O dístico seguinte “Mais de três linhas é grave heresia,/ pois há de ser breve a tal poesia.” diz respeito à decantada concisão poética. Aqui é bom lembrar que textos épicos, raros na literatura brasileira, são normalmente mais longos, porque são narrativos, apresentam uma história com personagens heroicos; já a poesia lírica, predominante em toda literatura, tende a ser mais condensada.
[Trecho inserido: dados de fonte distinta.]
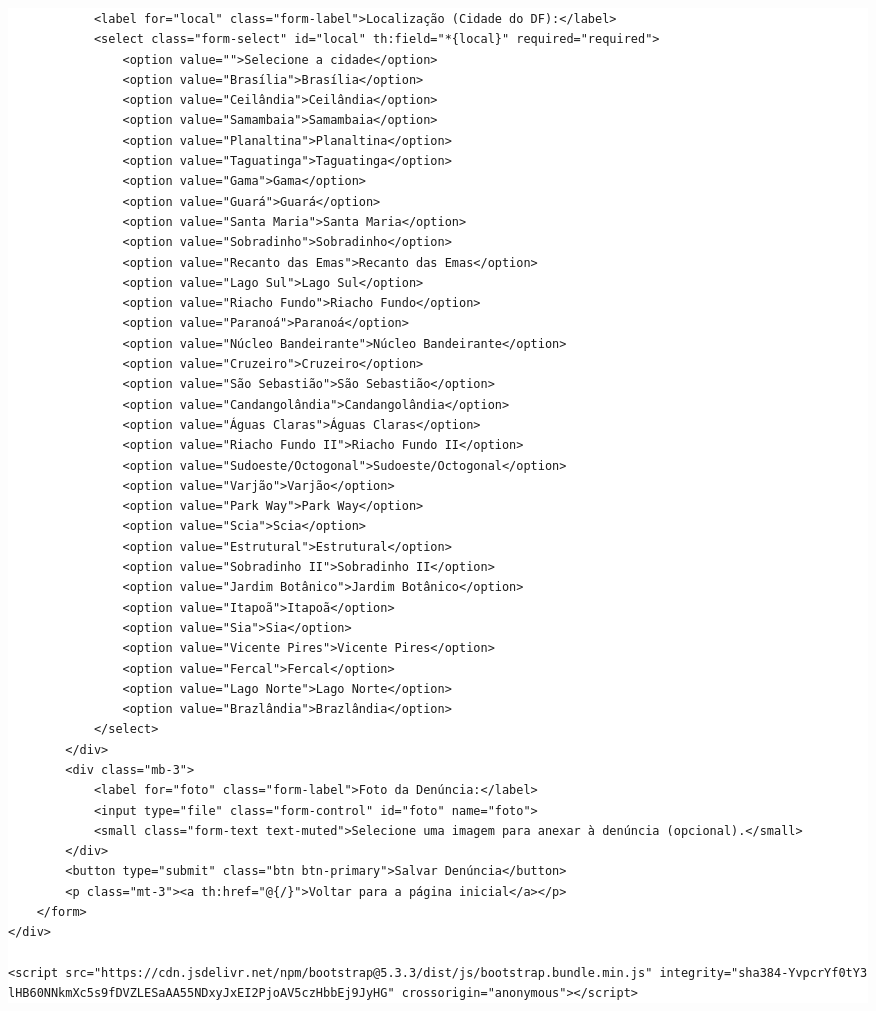                 <label for="local" class="form-label">Localização (Cidade do DF):</label>
                <select class="form-select" id="local" th:field="*{local}" required="required">
                    <option value="">Selecione a cidade</option>
                    <option value="Brasília">Brasília</option>
                    <option value="Ceilândia">Ceilândia</option>
                    <option value="Samambaia">Samambaia</option>
                    <option value="Planaltina">Planaltina</option>
                    <option value="Taguatinga">Taguatinga</option>
                    <option value="Gama">Gama</option>
                    <option value="Guará">Guará</option>
                    <option value="Santa Maria">Santa Maria</option>
                    <option value="Sobradinho">Sobradinho</option>
                    <option value="Recanto das Emas">Recanto das Emas</option>
                    <option value="Lago Sul">Lago Sul</option>
                    <option value="Riacho Fundo">Riacho Fundo</option>
                    <option value="Paranoá">Paranoá</option>
                    <option value="Núcleo Bandeirante">Núcleo Bandeirante</option>
                    <option value="Cruzeiro">Cruzeiro</option>
                    <option value="São Sebastião">São Sebastião</option>
                    <option value="Candangolândia">Candangolândia</option>
                    <option value="Águas Claras">Águas Claras</option>
                    <option value="Riacho Fundo II">Riacho Fundo II</option>
                    <option value="Sudoeste/Octogonal">Sudoeste/Octogonal</option>
                    <option value="Varjão">Varjão</option>
                    <option value="Park Way">Park Way</option>
                    <option value="Scia">Scia</option>
                    <option value="Estrutural">Estrutural</option>
                    <option value="Sobradinho II">Sobradinho II</option>
                    <option value="Jardim Botânico">Jardim Botânico</option>
                    <option value="Itapoã">Itapoã</option>
                    <option value="Sia">Sia</option>
                    <option value="Vicente Pires">Vicente Pires</option>
                    <option value="Fercal">Fercal</option>
                    <option value="Lago Norte">Lago Norte</option>
                    <option value="Brazlândia">Brazlândia</option>
                </select>
            </div>
            <div class="mb-3">
                <label for="foto" class="form-label">Foto da Denúncia:</label>
                <input type="file" class="form-control" id="foto" name="foto">
                <small class="form-text text-muted">Selecione uma imagem para anexar à denúncia (opcional).</small>
            </div>
            <button type="submit" class="btn btn-primary">Salvar Denúncia</button>
            <p class="mt-3"><a th:href="@{/}">Voltar para a página inicial</a></p>
        </form>
    </div>

    <script src="https://cdn.jsdelivr.net/npm/bootstrap@5.3.3/dist/js/bootstrap.bundle.min.js" integrity="sha384-YvpcrYf0tY3lHB60NNkmXc5s9fDVZLESaAA55NDxyJxEI2PjoAV5czHbbEj9JyHG" crossorigin="anonymous"></script>
</body>
</html>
Cabe também fazer referência a uma característica do século XX, a da valorização de textos mais curtos e mais “enxutos”, em parte pela influência da linguagem jornalística na linguagem literária. E isto não ocorre só na poesia, mas também na prosa. A literatura dita retórica ou discursiva do século XIX para trás é muitas vezes mal vista e a capacidade de síntese da linguagem passa a ser uma categoria de valor. No Poema-Orelha, de Carlos Drummond de Andrade, os versos finais dizem: “a poesia mais rica/ é um sinal de menos”. Não é também por acaso que a tese de doutorado do autor do poema Colóquio sobre a obra de João Cabral de Melo Neto se chama A poesia do menos. É inegável, portanto, que a linguagem condensada, sintética, enxuta é um dos objetivos dos poetas posteriores ao Modernismo, em oposição à poesia excessivamente discursiva e tagarela.
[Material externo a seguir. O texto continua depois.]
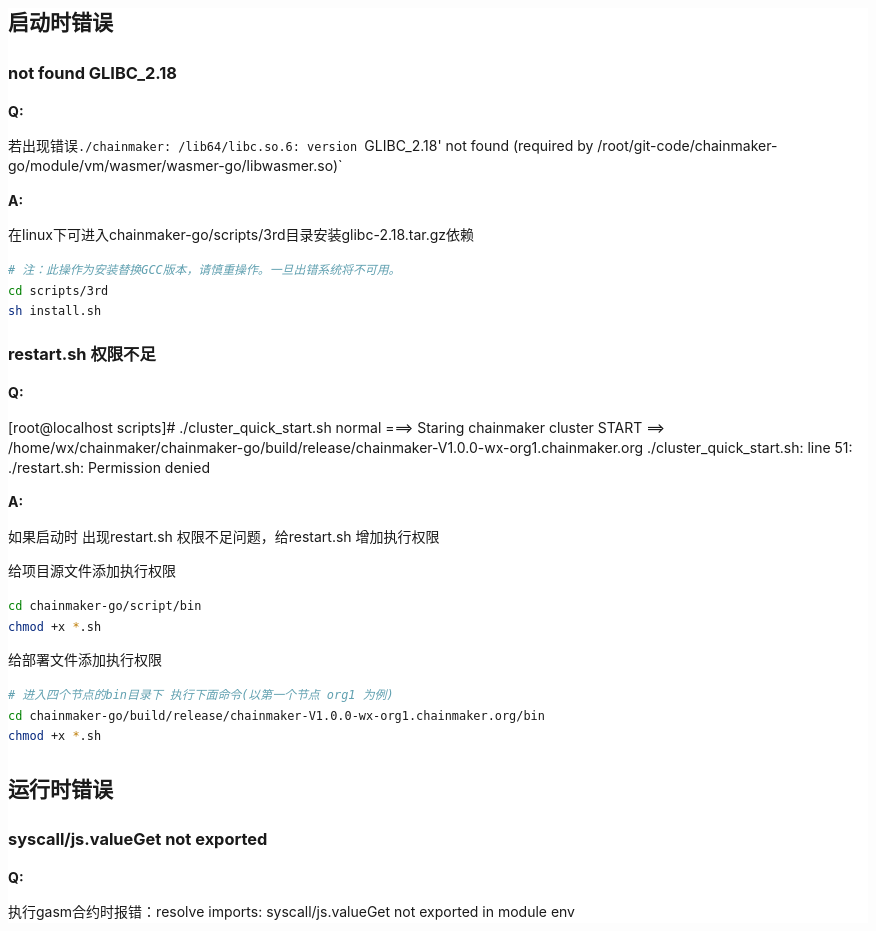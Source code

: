 

## 启动时错误

### not found GLIBC_2.18

**Q:**

若出现错误`./chainmaker: /lib64/libc.so.6: version `GLIBC_2.18' not found (required by /root/git-code/chainmaker-go/module/vm/wasmer/wasmer-go/libwasmer.so)`

**A:**

在linux下可进入chainmaker-go/scripts/3rd目录安装glibc-2.18.tar.gz依赖

```sh
# 注：此操作为安装替换GCC版本，请慎重操作。一旦出错系统将不可用。
cd scripts/3rd
sh install.sh
```


### restart.sh 权限不足

**Q:**

[root@localhost scripts]# ./cluster_quick_start.sh normal ===> Staring chainmaker cluster START ==> /home/wx/chainmaker/chainmaker-go/build/release/chainmaker-V1.0.0-wx-org1.chainmaker.org ./cluster_quick_start.sh: line 51: ./restart.sh: Permission denied

**A:**

如果启动时 出现restart.sh 权限不足问题，给restart.sh 增加执行权限

给项目源文件添加执行权限

```sh
cd chainmaker-go/script/bin
chmod +x *.sh
```

给部署文件添加执行权限

```sh
# 进入四个节点的bin目录下 执行下面命令(以第一个节点 org1 为例)
cd chainmaker-go/build/release/chainmaker-V1.0.0-wx-org1.chainmaker.org/bin
chmod +x *.sh
```



## 运行时错误

### syscall/js.valueGet not exported

**Q:**

执行gasm合约时报错：resolve imports: syscall/js.valueGet not exported in module env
Nas décadas de 50 e 60, com as chamadas vanguardas da época (o concretismo, o neoconcretismo, o poema processo, a poesia práxis) o ideal de texto breve passou a ser programático e obrigatório. O verso muitas vezes se resumiu a uma palavra, ou a sílabas, atingindo o silêncio (a ausência total de palavras) em algumas realizações poéticas do período.
A expressão “grave heresia” do poema, com seu sentido de censura irônica, nos faz pensar que certas vanguardas, com seu caráter autoritário e seu discurso excludente, estabeleceram que o poema deveria ser de fato feito com poucos versos ou mesmo com poucas palavras, não aceitando o que transgredisse esta norma. Já nos anos 70 houve uma poesia que, sem pretender fazer oposição aos princípios concretistas, mas por outras influências e razões, mostrou-se bastante discursiva para os padrões da época. E de lá para cá, ainda que a brevidade seja apreciada, os poemas voltaram a ter mais liberdade e mais variedade de tamanho. Lembremo-nos ainda de que a condensação da linguagem não corresponde apenas (ou exatamente) ao tamanho do texto, o que seria simplista.
Outro motivo para que os poemas tenham se encurtado no século passado deve-se à questão da relação do leitor com o tempo e isto ocorreu em todas as artes. O tempo de duração de filmes e peças teatrais tem, de um modo geral, diminuído ao longo das décadas. Isto não significa que não haja romances de 500 páginas ou mais sendo escritos e lidos. Mas é bom registrar a crescente preferência do leitor e do espectador por obras menores, devido à falta de tempo e de hábito. Ou seja, a relação do leitor com a linguagem e o tamanho do texto também se modificam por razões alheias à literatura.